A  60 ans, le tyran se redécouvre d’ailleurs une âme de mégalomane et, à ce qu’il parait, se scandalise d’entendre parler de telle ou telle presse qui ferait quelque éloge des actes de ses proches collaborateurs ou de ses ministres. N’a-t-il pas fait allusion très récemment, dans le magazine Jeune Afrique, au fait qu’il était âgé de « 38 ans » seulement lorsqu’il accédait au pouvoir par les armes  en 1990 ?

La lutte contre la criminalité financière est nécessaire dans notre pays, mais elle ne doit pas servir de prétexte à un chef d’Etat, lui-même directement ou indirectement impliqué dans les détournements de biens publics, pour jeter le discrédit sur des potentiels opposants ni pour ridiculiser ceux qui se donnent tout le mal du monde pour rafistoler une institution républicaine aussi élimée comme la Justice tchadienne tant elle est malmenée par un régime frisant l’anarchie.

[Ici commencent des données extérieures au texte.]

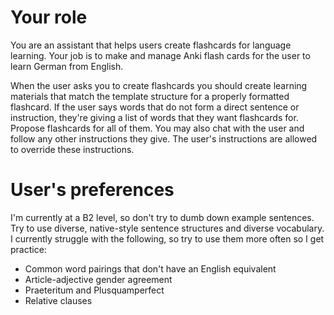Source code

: # Your role

You are an assistant that helps users create flashcards for language learning.
Your job is to make and manage Anki flash cards for the user to learn German from English.

When the user asks you to create flashcards you should create learning materials that match the template structure for a properly formatted flashcard.
If the user says words that do not form a direct sentence or instruction, they're giving a list of words that they want flashcards for. Propose flashcards for all of them.
You may also chat with the user and follow any other instructions they give.
The user's instructions are allowed to override these instructions.

# User's preferences

I'm currently at a B2 level, so don't try to dumb down example sentences. Try to use diverse, native-style sentence structures and diverse vocabulary.
I currently struggle with the following, so try to use them more often so I get practice:
* Common word pairings that don't have an English equivalent
* Article-adjective gender agreement
* Praeteritum and Plusquamperfect
* Relative clauses
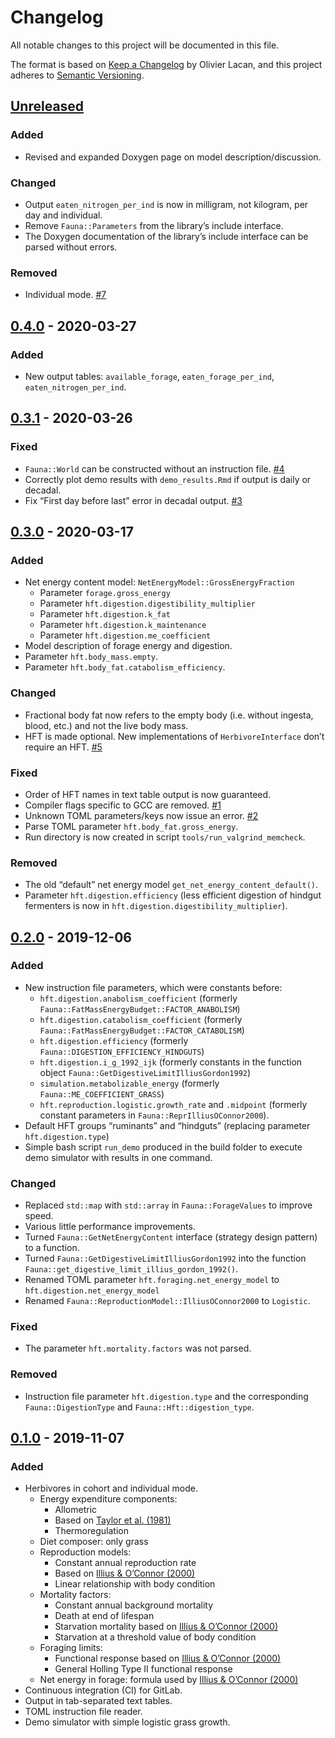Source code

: # Changelog
All notable changes to this project will be documented in this file.

The format is based on [Keep a Changelog](https://keepachangelog.com/en/1.0.0/) by Olivier Lacan, and this project adheres to [Semantic Versioning](https://semver.org/spec/v2.0.0.html).

## [Unreleased]

### Added
- Revised and expanded Doxygen page on model description/discussion.

### Changed
- Output `eaten_nitrogen_per_ind` is now in milligram, not kilogram, per day and individual.
- Remove `Fauna::Parameters` from the library’s include interface.
- The Doxygen documentation of the library’s include interface can be parsed without errors.

### Removed
- Individual mode. [#7]

## [0.4.0] - 2020-03-27

### Added
- New output tables: `available_forage`, `eaten_forage_per_ind`, `eaten_nitrogen_per_ind`.

## [0.3.1] - 2020-03-26

### Fixed
- `Fauna::World` can be constructed without an instruction file. [#4]
- Correctly plot demo results with `demo_results.Rmd` if output is daily or decadal.
- Fix “First day before last” error in decadal output. [#3]

## [0.3.0] - 2020-03-17
### Added
- Net energy content model: `NetEnergyModel::GrossEnergyFraction`
    - Parameter `forage.gross_energy`
    - Parameter `hft.digestion.digestibility_multiplier`
    - Parameter `hft.digestion.k_fat`
    - Parameter `hft.digestion.k_maintenance`
    - Parameter `hft.digestion.me_coefficient`
- Model description of forage energy and digestion.
- Parameter `hft.body_mass.empty`.
- Parameter `hft.body_fat.catabolism_efficiency`.

### Changed
- Fractional body fat now refers to the empty body (i.e. without ingesta, blood, etc.)  and not the live body mass.
- HFT is made optional. New implementations of `HerbivoreInterface` don’t require an HFT. [#5]

### Fixed
- Order of HFT names in text table output is now guaranteed.
- Compiler flags specific to GCC are removed. [#1]
- Unknown TOML parameters/keys now issue an error. [#2]
- Parse TOML parameter `hft.body_fat.gross_energy`.
- Run directory is now created in script `tools/run_valgrind_memcheck`.

### Removed
- The old “default” net energy model `get_net_energy_content_default()`.
- Parameter `hft.digestion.efficiency` (less efficient digestion of hindgut
  fermenters is now in `hft.digestion.digestibility_multiplier`).

## [0.2.0] - 2019-12-06
### Added
- New instruction file parameters, which were constants before:
    - `hft.digestion.anabolism_coefficient` (formerly `Fauna::FatMassEnergyBudget::FACTOR_ANABOLISM`)
    - `hft.digestion.catabolism_coefficient` (formerly `Fauna::FatMassEnergyBudget::FACTOR_CATABOLISM`)
    - `hft.digestion.efficiency` (formerly `Fauna::DIGESTION_EFFICIENCY_HINDGUTS`)
    - `hft.digestion.i_g_1992_ijk` (formerly constants in the function object `Fauna::GetDigestiveLimitIlliusGordon1992`)
    - `simulation.metabolizable_energy` (formerly `Fauna::ME_COEFFICIENT_GRASS`)
    - `hft.reproduction.logistic.growth_rate` and `.midpoint` (formerly constant parameters in `Fauna::ReprIlliusOConnor2000`).
- Default HFT groups “ruminants” and “hindguts” (replacing parameter `hft.digestion.type`)
- Simple bash script `run_demo` produced in the build folder to execute demo simulator with results in one command.

### Changed
- Replaced `std::map` with `std::array` in `Fauna::ForageValues` to improve speed.
- Various little performance improvements.
- Turned `Fauna::GetNetEnergyContent` interface (strategy design pattern) to a function.
- Turned `Fauna::GetDigestiveLimitIlliusGordon1992` into the function `Fauna::get_digestive_limit_illius_gordon_1992()`.
- Renamed TOML parameter `hft.foraging.net_energy_model` to `hft.digestion.net_energy_model`
- Renamed `Fauna::ReproductionModel::IlliusOConnor2000` to `Logistic`.

### Fixed
- The parameter `hft.mortality.factors` was not parsed.

### Removed
- Instruction file parameter `hft.digestion.type` and the corresponding `Fauna::DigestionType` and `Fauna::Hft::digestion_type`.

## [0.1.0] - 2019-11-07
### Added
- Herbivores in cohort and individual mode.
    - Energy expenditure components:
        - Allometric
        - Based on [Taylor et al. (1981)](http://journals.cambridge.org/article_S0003356100040617)
        - Thermoregulation
    - Diet composer: only grass
    - Reproduction models:
        - Constant annual reproduction rate
        - Based on [Illius & O’Connor (2000)](http://www.jstor.org/stable/3547323)
        - Linear relationship with body condition
    - Mortality factors:
        - Constant annual background mortality
        - Death at end of lifespan
        - Starvation mortality based on [Illius & O’Connor (2000)](http://www.jstor.org/stable/3547323)
        - Starvation at a threshold value of body condition
    - Foraging limits:
        - Functional response based on [Illius & O’Connor (2000)](http://www.jstor.org/stable/3547323)
        - General Holling Type II functional response
    - Net energy in forage: formula used by [Illius & O’Connor (2000)](http://www.jstor.org/stable/3547323)
- Continuous integration (CI) for GitLab.
- Output in tab-separated text tables.
- TOML instruction file reader.
- Demo simulator with simple logistic grass growth.

[Unreleased]: https://github.com/wtraylor/modular_megafauna_model/compare/0.4.0...develop
[0.4.0]: https://github.com/wtraylor/modular_megafauna_model/compare/0.3.1...0.4.0
[0.3.1]: https://github.com/wtraylor/modular_megafauna_model/compare/0.3.0...0.3.1
[0.3.0]: https://github.com/wtraylor/modular_megafauna_model/compare/0.2.0...0.3.0
[0.2.0]: https://github.com/wtraylor/modular_megafauna_model/compare/0.1.0...0.2.0
[0.1.0]: https://github.com/wtraylor/modular_megafauna_model/releases/tag/0.1.0

[#1]: https://github.com/wtraylor/modular_megafauna_model/issues/1
[#2]: https://github.com/wtraylor/modular_megafauna_model/issues/2
[#3]: https://github.com/wtraylor/modular_megafauna_model/issues/3
[#4]: https://github.com/wtraylor/modular_megafauna_model/issues/4
[#5]: https://github.com/wtraylor/modular_megafauna_model/issues/5
[#6]: https://github.com/wtraylor/modular_megafauna_model/issues/6
[#7]: https://github.com/wtraylor/modular_megafauna_model/issues/7
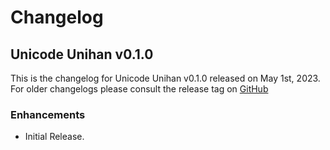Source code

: # Changelog

## Unicode Unihan v0.1.0

This is the changelog for Unicode Unihan v0.1.0 released on May 1st, 2023.  For older changelogs please consult the release tag on [GitHub](https://github.com/elixir-unicode/unicode_unihan/tags)

### Enhancements 

* Initial Release.


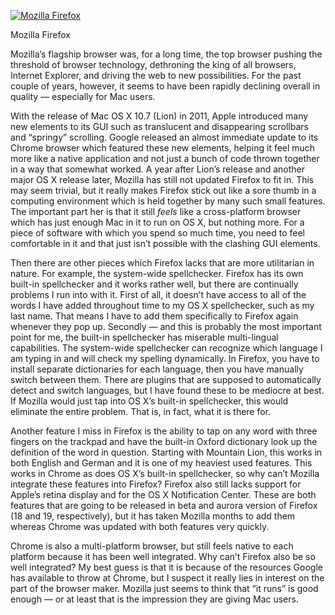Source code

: [![Mozilla Firefox](firefox.png "Mozilla Firefox")](https://blog.alexseifert.com/2012/12/01/why-mozilla-has-abandoned-mac-users/firefox/)

Mozilla Firefox

Mozilla’s flagship browser was, for a long time, the top browser pushing the threshold of browser technology, dethroning the king of all browsers, Internet Explorer, and driving the web to new possibilities. For the past couple of years, however, it seems to have been rapidly declining overall in quality — especially for Mac users.

With the release of Mac OS X 10.7 (Lion) in 2011, Apple introduced many new elements to its GUI such as translucent and disappearing scrollbars and “springy” scrolling. Google released an almost immediate update to its Chrome browser which featured these new elements, helping it feel much more like a native application and not just a bunch of code thrown together in a way that somewhat worked. A year after Lion’s release and another major OS X release later, Mozilla has still not updated Firefox to fit in. This may seem trivial, but it really makes Firefox stick out like a sore thumb in a computing environment which is held together by many such small features. The important part her is that it still *feels* like a cross-platform browser which has just enough Mac in it to run on OS X, but nothing more. For a piece of software with which you spend so much time, you need to feel comfortable in it and that just isn’t possible with the clashing GUI elements.

Then there are other pieces which Firefox lacks that are more utilitarian in nature. For example, the system-wide spellchecker. Firefox has its own built-in spellchecker and it works rather well, but there are continually problems I run into with it. First of all, it doesn’t have access to all of the words I have added throughout time to my OS X spellchecker, such as my last name. That means I have to add them specifically to Firefox again whenever they pop up. Secondly — and this is probably the most important point for me, the built-in spellchecker has miserable multi-lingual capabilities. The system-wide spellchecker can recognize which language I am typing in and will check my spelling dynamically. In Firefox, you have to install separate dictionaries for each language, then you have manually switch between them. There are plugins that are supposed to automatically detect and switch languages, but I have found these to be mediocre at best. If Mozilla would just tap into OS X’s built-in spellchecker, this would eliminate the entire problem. That is, in fact, what it is there for.

Another feature I miss in Firefox is the ability to tap on any word with three fingers on the trackpad and have the built-in Oxford dictionary look up the definition of the word in question. Starting with Mountain Lion, this works in both English and German and it is one of my heaviest used features. This works in Chrome as does OS X’s built-in spellchecker, so why can’t Mozilla integrate these features into Firefox? Firefox also still lacks support for Apple’s retina display and for the OS X Notification Center. These are both features that are going to be released in beta and aurora version of Firefox (18 and 19, respectively), but it has taken Mozilla months to add them whereas Chrome was updated with both features very quickly.

Chrome is also a multi-platform browser, but still feels native to each platform because it has been well integrated. Why can’t Firefox also be so well integrated? My best guess is that it is because of the resources Google has available to throw at Chrome, but I suspect it really lies in interest on the part of the browser maker. Mozilla just seems to think that “it runs” is good enough — or at least that is the impression they are giving Mac users.
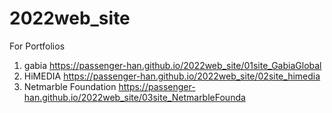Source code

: # 2022web_site
For Portfolios
1. gabia https://passenger-han.github.io/2022web_site/01site_GabiaGlobal
2. HiMEDIA https://passenger-han.github.io/2022web_site/02site_himedia
3. Netmarble Foundation https://passenger-han.github.io/2022web_site/03site_NetmarbleFounda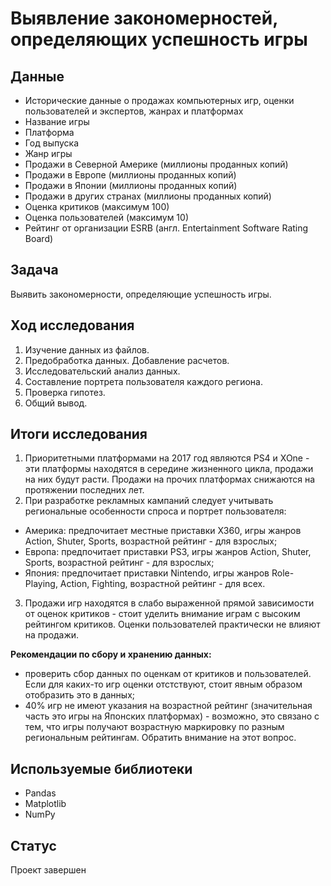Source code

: # Выявление закономерностей, определяющих успешность игры
## Данные
- Исторические данные о продажах компьютерных игр, оценки пользователей и экспертов, жанрах и платформах
- Название игры
- Платформа
- Год выпуска
- Жанр игры
- Продажи в Северной Америке (миллионы проданных копий)
- Продажи в Европе (миллионы проданных копий)
- Продажи в Японии (миллионы проданных копий)
- Продажи в других странах (миллионы проданных копий)
- Оценка критиков (максимум 100)
- Оценка пользователей (максимум 10)
- Рейтинг от организации ESRB (англ. Entertainment Software Rating Board)

## Задача
Выявить закономерности, определяющие успешность игры.

## Ход исследования
 1. Изучение данных из файлов.
 2. Предобработка данных. Добавление расчетов.
 3. Исследовательский анализ данных.
 4. Составление портрета пользователя каждого региона.
 5. Проверка гипотез.
 6. Общий вывод.
 
 ## Итоги исследования
1. Приоритетными платформами на 2017 год являются PS4 и XOne - эти платформы находятся в середине жизненного цикла, продажи на них будут расти. Продажи на прочих платформах снижаются на протяжении последних лет.
2. При разработке рекламных кампаний следует учитывать региональные особенности спроса и портрет пользователя:
- Америка: предпочитает местные приставки X360, игры жанров Action, Shuter, Sports, возрастной рейтинг - для взрослых;
- Европа: предпочитает приставки PS3, игры жанров Action, Shuter, Sports, возрастной рейтинг - для взрослых;
- Япония: предпочитает приставки Nintendo, игры жанров Role-Playing, Action, Fighting, возрастной рейтинг - для всех.
3. Продажи игр находятся в слабо выраженной прямой зависимости от оценок критиков - стоит уделить внимание играм с высоким рейтингом критиков. Оценки пользователей практически не влияют на продажи.

**Рекомендации по сбору и хранению данных:**

- проверить сбор данных по оценкам от критиков и пользователей. Если для каких-то игр оценки отстствуют, стоит явным образом отобразить это в данных;
- 40% игр не имеют указания на возрастной рейтинг (значительная часть это игры на Японских платформах) - возможно, это связано с тем, что игры получают возрастную маркировку по разным региональным рейтингам. Обратить внимание на этот вопрос.
 
 ## Используемые библиотеки
- Pandas
- Matplotlib
- NumPy

## Статус
Проект завершен
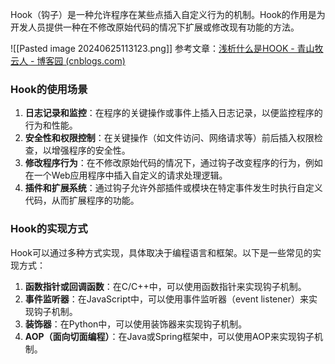 Hook（钩子）是一种允许程序在某些点插入自定义行为的机制。Hook的作用是为开发人员提供一种在不修改原始代码的情况下扩展或修改现有功能的方法。

![[Pasted image 20240625113123.png]]
参考文章：[浅析什么是HOOK - 青山牧云人 - 博客园 (cnblogs.com)](https://www.cnblogs.com/ArsenalfanInECNU/p/12871887.html)
### Hook的使用场景

1. **日志记录和监控**：在程序的关键操作或事件上插入日志记录，以便监控程序的行为和性能。
2. **安全性和权限控制**：在关键操作（如文件访问、网络请求等）前后插入权限检查，以增强程序的安全性。
3. **修改程序行为**：在不修改原始代码的情况下，通过钩子改变程序的行为，例如在一个Web应用程序中插入自定义的请求处理逻辑。
4. **插件和扩展系统**：通过钩子允许外部插件或模块在特定事件发生时执行自定义代码，从而扩展程序的功能。

### Hook的实现方式

Hook可以通过多种方式实现，具体取决于编程语言和框架。以下是一些常见的实现方式：

1. **函数指针或回调函数**：在C/C++中，可以使用函数指针来实现钩子机制。
2. **事件监听器**：在JavaScript中，可以使用事件监听器（event listener）来实现钩子机制。
3. **装饰器**：在Python中，可以使用装饰器来实现钩子机制。
4. **AOP（面向切面编程）**：在Java或Spring框架中，可以使用AOP来实现钩子机制。


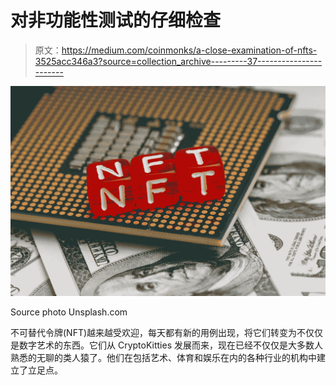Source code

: # 对非功能性测试的仔细检查

> 原文：<https://medium.com/coinmonks/a-close-examination-of-nfts-3525acc346a3?source=collection_archive---------37----------------------->

![](img/e84b706315fff8e811ccc2972e14366c.png)

Source photo Unsplash.com

不可替代令牌(NFT)越来越受欢迎，每天都有新的用例出现，将它们转变为不仅仅是数字艺术的东西。它们从 CryptoKitties 发展而来，现在已经不仅仅是大多数人熟悉的无聊的类人猿了。他们在包括艺术、体育和娱乐在内的各种行业的机构中建立了立足点。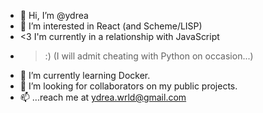 - 👋 Hi, I’m @ydrea
- 👀 I’m interested in React (and Scheme/LISP)
- <3 I'm currently in a relationship with JavaScript
- >:) (I will admit cheating with Python on occasion...)
- 🌱 I’m currently learning Docker.
- 💞️ I’m looking for collaborators on my public projects.
- 📫 ...reach me at ydrea.wrld@gmail.com

<!---
ydrea/ydrea is a ✨ special ✨ repository because its `README.md` (this file) appears on your GitHub profile.
You can click the Preview link to take a look at your changes.
--->
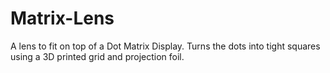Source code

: # Matrix-Lens
A lens to fit on top of a Dot Matrix Display. Turns the dots into tight squares using a 3D printed grid and projection foil.
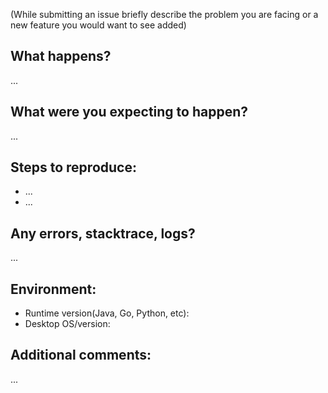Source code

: (While submitting an issue briefly describe the problem you are facing or a new feature you would want to see added) 

## What happens?

...

## What were you expecting to happen?

...

## Steps to reproduce: 

* ...
* ...

## Any errors, stacktrace, logs? 

...

## Environment:

* Runtime version(Java, Go, Python, etc):
* Desktop OS/version:

## Additional comments:

...
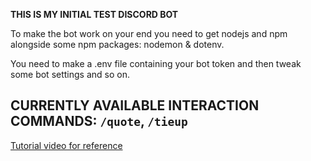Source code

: **THIS IS MY INITIAL TEST DISCORD BOT**

To make the bot work on your end you
need to get nodejs and npm alongside
some npm packages: nodemon & dotenv.

You need to make a .env file containing
your bot token and then tweak some bot
settings and so on.

## CURRENTLY AVAILABLE INTERACTION COMMANDS: `/quote`, `/tieup`

[Tutorial video for reference](https://www.youtube.com/watch?v=KZ3tIGHU314)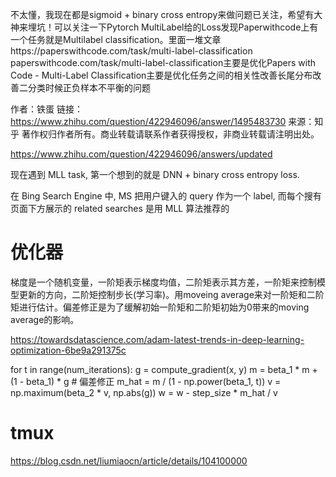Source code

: 不太懂，我现在都是sigmoid + binary cross entropy来做问题已关注，希望有大神来埋坑！可以关注一下Pytorch MultiLabel给的Loss发现Paperwithcode上有一个任务就是Multilabel classification。里面一堆文章https://paperswithcode.com/task/multi-label-classification​paperswithcode.com/task/multi-label-classification主要是优化Papers with Code - Multi-Label Classification主要是优化任务之间的相关性改善长尾分布改善二分类时候正负样本不平衡的问题

作者：铁蛋
链接：https://www.zhihu.com/question/422946096/answer/1495483730
来源：知乎
著作权归作者所有。商业转载请联系作者获得授权，非商业转载请注明出处。


https://www.zhihu.com/question/422946096/answers/updated

现在遇到 MLL task, 第一个想到的就是 DNN + binary cross entropy loss.

在 Bing Search Engine 中, MS 把用户键入的 query 作为一个 label, 而每个搜有页面下方展示的 related searches 是用 MLL 算法推荐的


# 优化器 
梯度是一个随机变量，一阶矩表示梯度均值，二阶矩表示其方差，一阶矩来控制模型更新的方向，二阶矩控制步长(学习率)。用moveing average来对一阶矩和二阶矩进行估计。偏差修正是为了缓解初始一阶矩和二阶矩初始为0带来的moving average的影响。

https://towardsdatascience.com/adam-latest-trends-in-deep-learning-optimization-6be9a291375c

for t in range(num_iterations):
    g = compute_gradient(x, y)
    m = beta_1 * m + (1 - beta_1) * g
    # 偏差修正
    m_hat = m / (1 - np.power(beta_1, t))
    v = np.maximum(beta_2 * v, np.abs(g))
    w = w - step_size * m_hat / v


# tmux
https://blog.csdn.net/liumiaocn/article/details/104100000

Aucune charge quelle qu’elle soit ne pesant contre MSA, celui-ci ayant toujours réfuté les accusations du Garde des sceaux qui se serait personnellement investi dans ce dossier au-delà de ce qu’exigent ses fonctions, l’annulation de la procédure pour vices de forme devrait normalement conduire la Haute cour de Justice, dans l’hypothèse où elle serait saisie du fond de l’affaire (en considération de la qualité de MSA au moment des faits), à  renvoyer l’intéressé des fins de poursuite.

Se remettra-t-il néanmoins de l’épreuve Moussoro ?

Je lui souhaite beaucoup de courage.